Source: Item 23 — Receipts (FDD pages 100–353)
What This Means (2025 FDD)
According to the 2025 Carvel Franchise Disclosure Document, several sections of the standard franchise agreement are subject to amendments, depending on the specific type of franchise (e.g., Express Shoppe, Ice Cream Truck, or Co-Branded Franchise). These amendments are detailed in Section 22.11, titled "Additional Terms; Inconsistent Terms."
For a Carvel Hosted Express Shoppe, Section 1.1 (Grant of Franchise) is amended to specify that the business operates within a third-party facility as a Hosted Express Shoppe, selling a limited selection of approved products. Section 2.1 (Initial Term) is deleted and replaced, setting the initial term at 5 years from the opening date. Section 2.2 (Renewal Term) is amended to allow Carvel the discretion to grant one additional 5-year renewal term.
For a Carvel Ice Cream Truck franchise, Section 1.1 (Grant of Franchise) is deleted and replaced, granting a non-exclusive license to operate an ice cream truck within a specified geographic area. Section 2.1 (Initial Term) is again deleted and replaced with a 5-year initial term from the opening date. Section 2.2 (Renewal Term) is amended to allow Carvel sole discretion in granting one additional 5-year renewal term. For a Carvel Express Shoppe, Section 1.1 (Grant of Franchise) is amended to specify operation as an Express Shoppe selling a limited selection of approved products. Sections 2.1 and 2.2 are amended similarly to the Ice Cream Truck franchise, concerning the initial and renewal terms.

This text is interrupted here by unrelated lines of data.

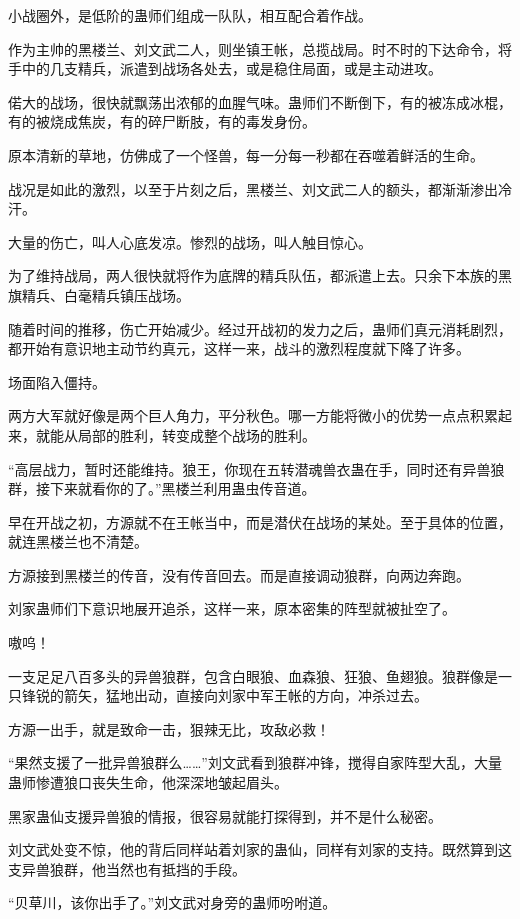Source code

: \begin{this_body}
小战圈外，是低阶的蛊师们组成一队队，相互配合着作战。

作为主帅的黑楼兰、刘文武二人，则坐镇王帐，总揽战局。时不时的下达命令，将手中的几支精兵，派遣到战场各处去，或是稳住局面，或是主动进攻。

偌大的战场，很快就飘荡出浓郁的血腥气味。蛊师们不断倒下，有的被冻成冰棍，有的被烧成焦炭，有的碎尸断肢，有的毒发身份。

原本清新的草地，仿佛成了一个怪兽，每一分每一秒都在吞噬着鲜活的生命。

战况是如此的激烈，以至于片刻之后，黑楼兰、刘文武二人的额头，都渐渐渗出冷汗。

大量的伤亡，叫人心底发凉。惨烈的战场，叫人触目惊心。

为了维持战局，两人很快就将作为底牌的精兵队伍，都派遣上去。只余下本族的黑旗精兵、白毫精兵镇压战场。

随着时间的推移，伤亡开始减少。经过开战初的发力之后，蛊师们真元消耗剧烈，都开始有意识地主动节约真元，这样一来，战斗的激烈程度就下降了许多。

场面陷入僵持。

两方大军就好像是两个巨人角力，平分秋色。哪一方能将微小的优势一点点积累起来，就能从局部的胜利，转变成整个战场的胜利。

“高层战力，暂时还能维持。狼王，你现在五转潜魂兽衣蛊在手，同时还有异兽狼群，接下来就看你的了。”黑楼兰利用蛊虫传音道。

早在开战之初，方源就不在王帐当中，而是潜伏在战场的某处。至于具体的位置，就连黑楼兰也不清楚。

方源接到黑楼兰的传音，没有传音回去。而是直接调动狼群，向两边奔跑。

刘家蛊师们下意识地展开追杀，这样一来，原本密集的阵型就被扯空了。

嗷呜！

一支足足八百多头的异兽狼群，包含白眼狼、血森狼、狂狼、鱼翅狼。狼群像是一只锋锐的箭矢，猛地出动，直接向刘家中军王帐的方向，冲杀过去。

方源一出手，就是致命一击，狠辣无比，攻敌必救！

“果然支援了一批异兽狼群么……”刘文武看到狼群冲锋，搅得自家阵型大乱，大量蛊师惨遭狼口丧失生命，他深深地皱起眉头。

黑家蛊仙支援异兽狼的情报，很容易就能打探得到，并不是什么秘密。

刘文武处变不惊，他的背后同样站着刘家的蛊仙，同样有刘家的支持。既然算到这支异兽狼群，他当然也有抵挡的手段。

“贝草川，该你出手了。”刘文武对身旁的蛊师吩咐道。


\end{this_body}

For a Carvel Co-Branded Franchise, Section 1.1 (Grant of Franchise) is amended to require operation in conjunction with a Cinnabon franchise. Section 1.4 (Owners of Equity) is amended to ensure identical ownership between the Carvel and Cinnabon franchises. Section 2.2 (Conditions for Renewal Term) is amended to require franchisees to maintain the right to operate the co-branded Cinnabon franchise for the duration of the renewal term. Additionally, Section 3.5 (Interest) can be amended to allow payment of past due amounts via a surcharge on proprietary mix purchases, and Section 4.3 (Catering Services and Delivery Services) is amended to reserve Carvel's right to require catering services in the future. Sections 18.1 (General Obligations) is amended to require the immediate return of all molds related to the system. Section 17.2 (Our Termination: No Opportunity to Cure) is amended to include termination if the Co-Branded Agreement terminates or expires, or if the franchisee ceases to operate the Co-Branded Franchise. Section 18.1.F (General Obligations) is amended to state that the franchisee is not required to transfer the Franchised Business' telephone number if the telephone number is the telephone number for the Host Facility. Section 18.3.A (Amount) is deleted in its entirety and replaced with a description of liquidated damages. Section 18.4 (Additional Obligations) is deleted in its entirety.